◆ Assignment: Each line below from the "the entire pipeline." line through the "The submission is" line, those two included, must be restated word for word; the pictures must not be.

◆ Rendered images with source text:
[Start of section]

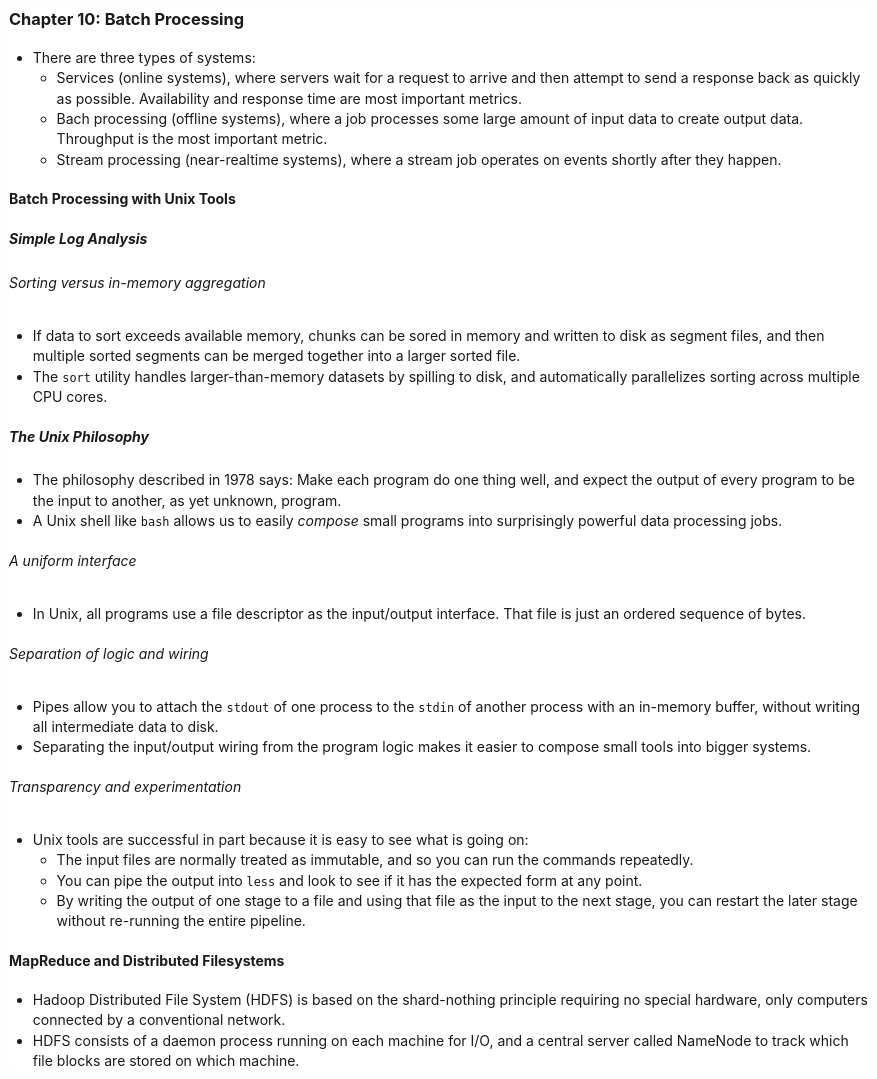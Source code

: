 ### Chapter 10: Batch Processing

* There are three types of systems:
  * Services (online systems), where servers wait for a request to arrive and then attempt to send a response back as quickly as possible. Availability and response time are most important metrics.
  * Bach processing (offline systems), where a job processes some large amount of input data to create output data. Throughput is the most important metric.
  * Stream processing (near-realtime systems), where a stream job operates on events shortly after they happen.

#### Batch Processing with Unix Tools

##### Simple Log Analysis

###### Sorting versus in-memory aggregation

* If data to sort exceeds available memory, chunks can be sored in memory and written to disk as segment files, and then multiple sorted segments can be merged together into a larger sorted file.
* The `sort` utility handles larger-than-memory datasets by spilling to disk, and automatically parallelizes sorting across multiple CPU cores.

##### The Unix Philosophy

* The philosophy described in 1978 says: Make each program do one thing well, and expect the output of every program to be the input to another, as yet unknown, program.
* A Unix shell like `bash` allows us to easily *compose* small programs into surprisingly powerful data processing jobs.

###### A uniform interface

* In Unix, all programs use a file descriptor as the input/output interface. That file is just an ordered sequence of bytes.

###### Separation of logic and wiring

* Pipes allow you to attach the `stdout` of one process to the `stdin` of another process with an in-memory buffer, without writing all intermediate data to disk.
* Separating the input/output wiring from the program logic makes it easier to compose small tools into bigger systems.

###### Transparency and experimentation

* Unix tools are successful in part because it is easy to see what is going on:
  * The input files are normally treated as immutable, and so you can run the commands repeatedly.
  * You can pipe the output into `less` and look to see if it has the expected form at any point.
  * By writing the output of one stage to a file and using that file as the input to the next stage, you can restart the later stage without re-running the entire pipeline.

#### MapReduce and Distributed Filesystems

* Hadoop Distributed File System (HDFS) is based on the shard-nothing principle requiring no special hardware, only computers connected by a conventional network.
* HDFS consists of a daemon process running on each machine for I/O, and a central server called NameNode to track which file blocks are stored on which machine.
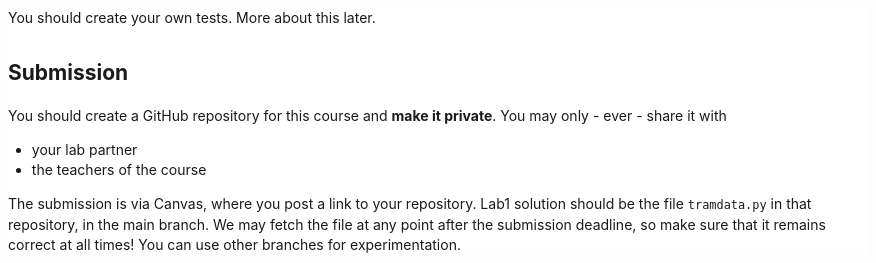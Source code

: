 You should create your own tests.
More about this later.


## Submission

You should create a GitHub repository for this course and **make it private**.
You may only - ever - share it with

- your lab partner
- the teachers of the course

The submission is via Canvas, where you post a link to your repository.
Lab1 solution should be the file `tramdata.py` in that repository, in the main branch.
We may fetch the file at any point after the submission deadline, so make sure that it remains correct at all times!
You can use other branches for experimentation.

[End of section]

◆ Finished task:
  * By writing the output of one stage to a file and using that file as the input to the next stage, you can restart the later stage without re-running the entire pipeline.

#### MapReduce and Distributed Filesystems

* Hadoop Distributed File System (HDFS) is based on the shard-nothing principle requiring no special hardware, only computers connected by a conventional network.
* HDFS consists of a daemon process running on each machine for I/O, and a central server called NameNode to track which file blocks are stored on which machine.
Source code

: You should create your own tests.
More about this later.


## Submission

You should create a GitHub repository for this course and **make it private**.
You may only - ever - share it with

- your lab partner
- the teachers of the course

The submission is via Canvas, where you post a link to your repository.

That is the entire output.